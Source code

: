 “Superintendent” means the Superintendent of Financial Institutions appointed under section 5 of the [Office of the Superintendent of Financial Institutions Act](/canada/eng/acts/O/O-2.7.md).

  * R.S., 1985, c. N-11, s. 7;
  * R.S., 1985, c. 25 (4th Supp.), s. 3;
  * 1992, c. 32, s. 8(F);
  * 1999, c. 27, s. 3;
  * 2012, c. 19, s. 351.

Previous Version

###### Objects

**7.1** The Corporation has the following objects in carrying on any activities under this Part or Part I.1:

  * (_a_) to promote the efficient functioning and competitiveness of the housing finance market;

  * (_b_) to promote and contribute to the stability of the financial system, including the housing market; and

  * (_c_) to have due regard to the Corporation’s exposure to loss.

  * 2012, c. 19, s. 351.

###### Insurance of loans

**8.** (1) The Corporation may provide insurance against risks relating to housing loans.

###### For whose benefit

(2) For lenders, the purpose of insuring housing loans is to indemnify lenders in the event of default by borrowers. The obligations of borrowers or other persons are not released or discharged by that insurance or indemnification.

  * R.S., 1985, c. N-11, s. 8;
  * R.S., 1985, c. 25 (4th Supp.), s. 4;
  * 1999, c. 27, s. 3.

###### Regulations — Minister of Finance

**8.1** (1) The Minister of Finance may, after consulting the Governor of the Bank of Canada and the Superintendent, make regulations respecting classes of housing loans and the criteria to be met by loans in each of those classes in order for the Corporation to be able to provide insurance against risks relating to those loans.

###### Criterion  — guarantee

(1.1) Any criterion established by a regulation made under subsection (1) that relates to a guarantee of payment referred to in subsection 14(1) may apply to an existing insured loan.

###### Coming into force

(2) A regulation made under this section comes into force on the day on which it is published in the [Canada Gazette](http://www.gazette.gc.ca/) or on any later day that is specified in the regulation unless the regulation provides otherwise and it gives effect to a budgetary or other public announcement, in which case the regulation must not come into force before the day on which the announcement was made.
══════════
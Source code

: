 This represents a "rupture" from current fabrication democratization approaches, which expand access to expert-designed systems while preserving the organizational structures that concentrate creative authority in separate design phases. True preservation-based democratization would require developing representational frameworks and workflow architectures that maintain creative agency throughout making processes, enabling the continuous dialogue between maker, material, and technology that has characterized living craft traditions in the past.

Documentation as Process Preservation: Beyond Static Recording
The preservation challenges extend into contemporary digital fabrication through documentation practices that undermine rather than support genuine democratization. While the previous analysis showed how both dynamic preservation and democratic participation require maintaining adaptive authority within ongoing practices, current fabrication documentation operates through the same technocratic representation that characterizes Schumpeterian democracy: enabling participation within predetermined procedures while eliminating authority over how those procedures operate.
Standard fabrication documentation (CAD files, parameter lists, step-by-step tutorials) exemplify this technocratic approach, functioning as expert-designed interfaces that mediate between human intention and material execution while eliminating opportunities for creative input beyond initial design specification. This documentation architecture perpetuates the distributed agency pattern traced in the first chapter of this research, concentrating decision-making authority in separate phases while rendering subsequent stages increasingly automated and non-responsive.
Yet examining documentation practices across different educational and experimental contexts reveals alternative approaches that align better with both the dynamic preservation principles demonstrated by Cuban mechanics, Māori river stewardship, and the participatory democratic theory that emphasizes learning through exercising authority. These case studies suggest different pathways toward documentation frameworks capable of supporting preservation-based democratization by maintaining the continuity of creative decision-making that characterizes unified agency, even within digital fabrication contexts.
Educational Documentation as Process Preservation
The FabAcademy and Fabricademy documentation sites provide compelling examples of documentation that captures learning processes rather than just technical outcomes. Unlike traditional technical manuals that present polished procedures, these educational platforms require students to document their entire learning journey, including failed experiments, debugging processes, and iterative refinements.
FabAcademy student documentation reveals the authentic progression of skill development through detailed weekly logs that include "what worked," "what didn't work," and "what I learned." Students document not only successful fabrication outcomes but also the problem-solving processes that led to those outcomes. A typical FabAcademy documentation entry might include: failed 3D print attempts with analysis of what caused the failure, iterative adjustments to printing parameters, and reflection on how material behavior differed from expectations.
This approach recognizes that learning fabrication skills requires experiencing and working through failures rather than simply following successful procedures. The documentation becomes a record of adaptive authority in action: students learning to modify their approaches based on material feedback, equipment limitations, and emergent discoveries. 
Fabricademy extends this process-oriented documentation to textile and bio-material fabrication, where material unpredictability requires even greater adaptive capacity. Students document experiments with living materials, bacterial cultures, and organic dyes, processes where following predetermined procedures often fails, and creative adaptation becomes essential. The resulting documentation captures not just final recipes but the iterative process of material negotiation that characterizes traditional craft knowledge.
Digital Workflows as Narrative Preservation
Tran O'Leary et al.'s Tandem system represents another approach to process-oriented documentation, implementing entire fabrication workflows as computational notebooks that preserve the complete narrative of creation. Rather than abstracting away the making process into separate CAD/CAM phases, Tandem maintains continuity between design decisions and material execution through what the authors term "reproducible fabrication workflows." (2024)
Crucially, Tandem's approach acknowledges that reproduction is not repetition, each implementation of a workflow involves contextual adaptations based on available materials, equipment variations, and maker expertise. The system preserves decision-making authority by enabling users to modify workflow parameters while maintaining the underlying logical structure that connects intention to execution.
══════════
» **Directions**:
Return only the stretch of the material above from the line holding "c. 27, s. 3;" through the line holding "###### For whose benefit", copied exactly.

» **Exercise result**:
  * 1999, c. 27, s. 3;
  * 2012, c. 19, s. 351.

Previous Version

###### Objects

**7.1** The Corporation has the following objects in carrying on any activities under this Part or Part I.1:

  * (_a_) to promote the efficient functioning and competitiveness of the housing finance market;

  * (_b_) to promote and contribute to the stability of the financial system, including the housing market; and

  * (_c_) to have due regard to the Corporation’s exposure to loss.

  * 2012, c. 19, s. 351.

###### Insurance of loans

**8.** (1) The Corporation may provide insurance against risks relating to housing loans.

###### For whose benefit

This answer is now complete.